Available records |
== == ==

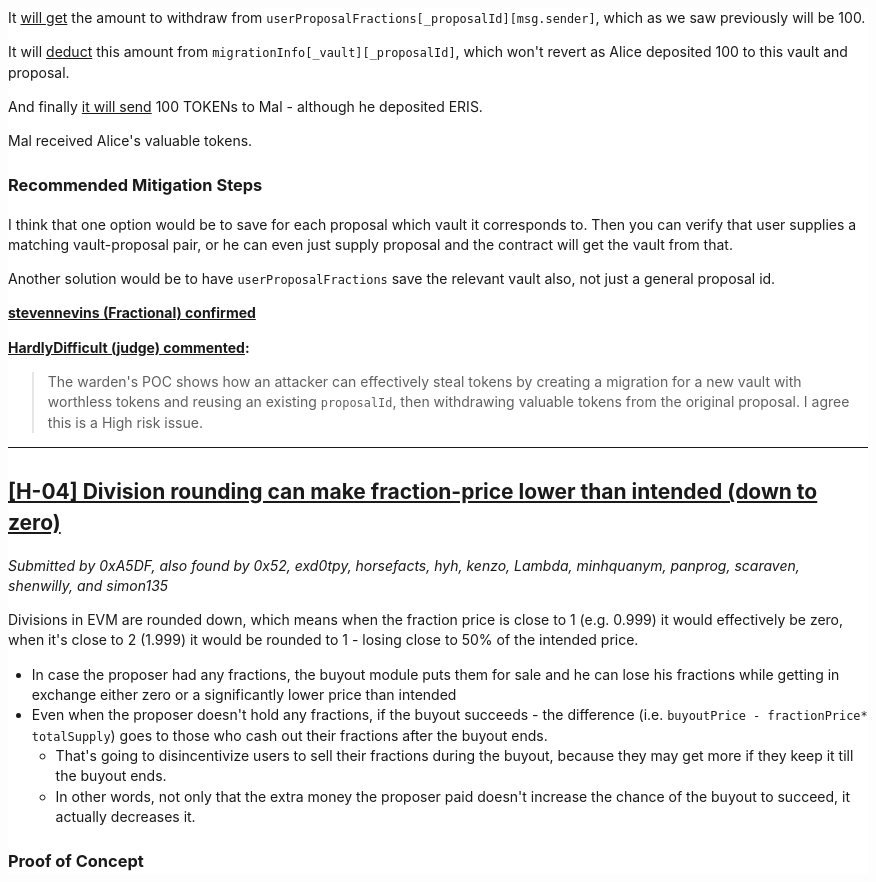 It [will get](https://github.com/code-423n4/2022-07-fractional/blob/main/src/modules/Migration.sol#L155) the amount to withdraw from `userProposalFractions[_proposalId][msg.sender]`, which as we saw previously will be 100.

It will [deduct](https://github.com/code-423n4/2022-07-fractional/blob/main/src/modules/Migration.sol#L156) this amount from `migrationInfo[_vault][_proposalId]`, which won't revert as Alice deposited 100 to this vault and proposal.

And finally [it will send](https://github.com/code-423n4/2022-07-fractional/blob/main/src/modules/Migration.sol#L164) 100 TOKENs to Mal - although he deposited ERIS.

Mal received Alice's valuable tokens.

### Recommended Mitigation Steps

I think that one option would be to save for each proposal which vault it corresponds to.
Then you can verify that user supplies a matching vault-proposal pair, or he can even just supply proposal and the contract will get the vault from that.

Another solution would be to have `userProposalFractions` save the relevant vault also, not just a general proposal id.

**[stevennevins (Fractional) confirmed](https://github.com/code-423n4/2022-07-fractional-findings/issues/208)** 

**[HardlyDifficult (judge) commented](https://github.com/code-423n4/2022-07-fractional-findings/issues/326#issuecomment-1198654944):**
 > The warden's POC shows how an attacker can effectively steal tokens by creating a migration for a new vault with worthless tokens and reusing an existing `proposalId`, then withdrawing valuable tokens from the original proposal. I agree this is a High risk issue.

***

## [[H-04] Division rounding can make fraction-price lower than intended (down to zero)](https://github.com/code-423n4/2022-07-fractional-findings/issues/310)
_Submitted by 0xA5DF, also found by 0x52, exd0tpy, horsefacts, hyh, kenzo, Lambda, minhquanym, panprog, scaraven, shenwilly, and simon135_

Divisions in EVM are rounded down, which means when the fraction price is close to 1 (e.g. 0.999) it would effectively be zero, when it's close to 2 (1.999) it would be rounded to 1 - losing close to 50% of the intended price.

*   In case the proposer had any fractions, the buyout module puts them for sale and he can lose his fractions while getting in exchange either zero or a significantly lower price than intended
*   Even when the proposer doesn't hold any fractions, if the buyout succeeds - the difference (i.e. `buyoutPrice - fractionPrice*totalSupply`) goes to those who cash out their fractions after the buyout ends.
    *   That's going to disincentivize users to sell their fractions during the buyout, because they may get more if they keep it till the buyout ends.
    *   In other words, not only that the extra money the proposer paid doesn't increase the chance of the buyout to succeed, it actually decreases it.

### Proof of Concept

== == ==

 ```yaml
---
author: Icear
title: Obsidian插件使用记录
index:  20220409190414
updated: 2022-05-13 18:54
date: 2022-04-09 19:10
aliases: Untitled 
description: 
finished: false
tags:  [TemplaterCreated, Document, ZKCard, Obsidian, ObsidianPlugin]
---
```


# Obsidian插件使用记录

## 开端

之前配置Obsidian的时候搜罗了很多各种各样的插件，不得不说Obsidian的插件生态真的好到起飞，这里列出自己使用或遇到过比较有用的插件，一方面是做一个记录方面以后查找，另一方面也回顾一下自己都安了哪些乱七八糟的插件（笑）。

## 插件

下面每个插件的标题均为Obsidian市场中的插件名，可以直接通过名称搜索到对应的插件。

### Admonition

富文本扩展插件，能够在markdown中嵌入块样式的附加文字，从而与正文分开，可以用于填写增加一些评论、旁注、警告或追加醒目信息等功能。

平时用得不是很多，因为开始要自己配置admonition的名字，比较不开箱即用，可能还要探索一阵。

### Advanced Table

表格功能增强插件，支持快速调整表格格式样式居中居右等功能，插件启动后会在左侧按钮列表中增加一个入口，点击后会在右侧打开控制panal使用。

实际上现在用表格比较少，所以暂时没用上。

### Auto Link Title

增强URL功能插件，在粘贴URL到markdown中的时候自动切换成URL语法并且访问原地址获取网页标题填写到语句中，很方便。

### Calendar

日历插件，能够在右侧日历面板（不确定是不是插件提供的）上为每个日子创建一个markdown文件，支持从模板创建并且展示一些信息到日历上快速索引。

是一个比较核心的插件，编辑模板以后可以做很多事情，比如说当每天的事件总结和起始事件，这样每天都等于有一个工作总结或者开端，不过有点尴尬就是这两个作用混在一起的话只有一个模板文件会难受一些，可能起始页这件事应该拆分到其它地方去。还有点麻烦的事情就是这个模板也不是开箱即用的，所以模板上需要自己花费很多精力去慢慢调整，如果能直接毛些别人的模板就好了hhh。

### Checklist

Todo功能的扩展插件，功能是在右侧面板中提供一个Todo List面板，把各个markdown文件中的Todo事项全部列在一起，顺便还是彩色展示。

== == ==

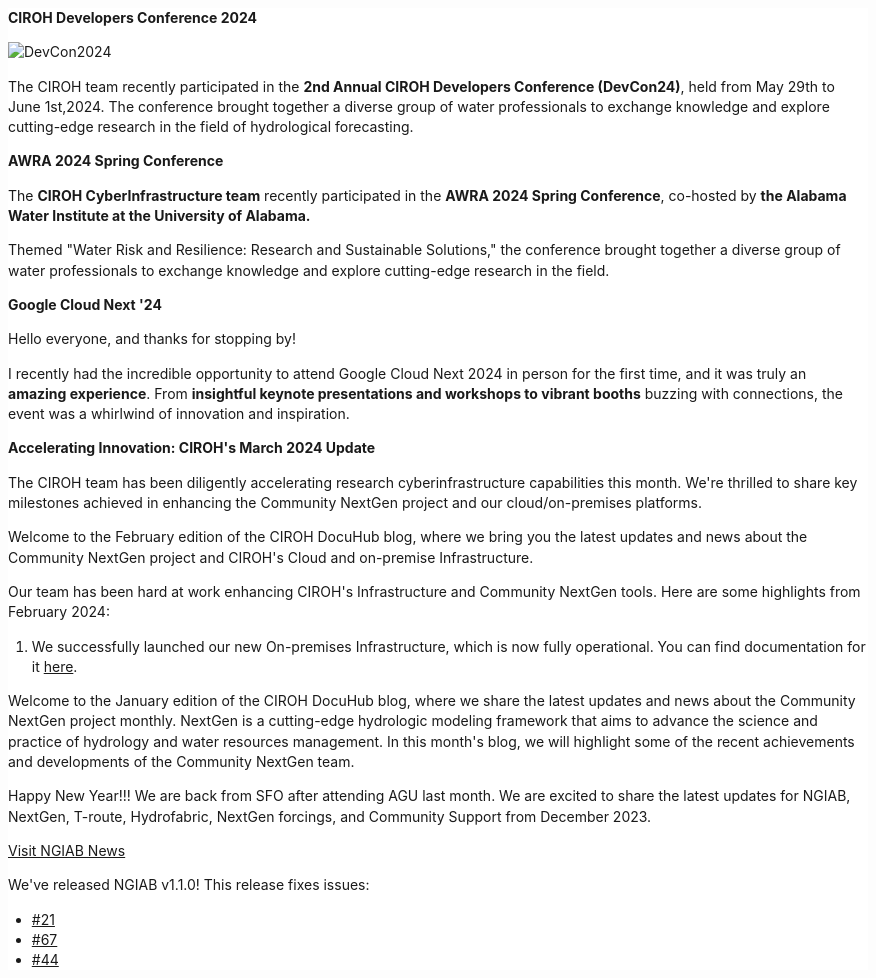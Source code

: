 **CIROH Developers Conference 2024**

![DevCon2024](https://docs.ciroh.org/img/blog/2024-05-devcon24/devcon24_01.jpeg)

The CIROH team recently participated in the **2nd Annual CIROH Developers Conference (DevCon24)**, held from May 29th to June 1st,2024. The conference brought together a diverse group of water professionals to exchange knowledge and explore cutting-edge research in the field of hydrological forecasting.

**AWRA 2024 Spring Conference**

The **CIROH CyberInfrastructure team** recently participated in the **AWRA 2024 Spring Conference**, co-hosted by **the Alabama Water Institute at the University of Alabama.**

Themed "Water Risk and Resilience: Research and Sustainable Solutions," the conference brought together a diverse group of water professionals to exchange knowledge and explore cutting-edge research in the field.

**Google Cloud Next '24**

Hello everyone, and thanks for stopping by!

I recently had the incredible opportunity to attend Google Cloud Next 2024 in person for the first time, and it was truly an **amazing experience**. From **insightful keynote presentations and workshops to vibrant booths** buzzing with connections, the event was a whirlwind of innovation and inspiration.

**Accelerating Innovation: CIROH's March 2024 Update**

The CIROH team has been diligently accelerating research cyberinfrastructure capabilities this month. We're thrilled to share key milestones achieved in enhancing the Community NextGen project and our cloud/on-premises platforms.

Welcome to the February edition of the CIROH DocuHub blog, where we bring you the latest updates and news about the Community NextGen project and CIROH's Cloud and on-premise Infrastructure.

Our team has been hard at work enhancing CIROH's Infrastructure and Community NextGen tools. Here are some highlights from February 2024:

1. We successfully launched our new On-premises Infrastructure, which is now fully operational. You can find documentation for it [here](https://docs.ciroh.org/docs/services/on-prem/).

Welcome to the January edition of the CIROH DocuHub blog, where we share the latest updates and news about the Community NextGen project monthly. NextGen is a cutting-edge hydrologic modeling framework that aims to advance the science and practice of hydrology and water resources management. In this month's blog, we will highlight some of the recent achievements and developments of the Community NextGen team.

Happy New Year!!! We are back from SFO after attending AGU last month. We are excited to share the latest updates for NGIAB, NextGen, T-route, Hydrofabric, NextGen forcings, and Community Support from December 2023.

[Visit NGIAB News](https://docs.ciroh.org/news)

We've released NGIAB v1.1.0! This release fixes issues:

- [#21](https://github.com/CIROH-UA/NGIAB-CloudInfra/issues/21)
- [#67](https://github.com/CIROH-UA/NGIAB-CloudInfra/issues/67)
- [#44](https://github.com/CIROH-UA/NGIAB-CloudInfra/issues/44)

== == ==

Your task | Could you work out how many lines above contain the string "about"? Only the number should be given.

Final answer | 2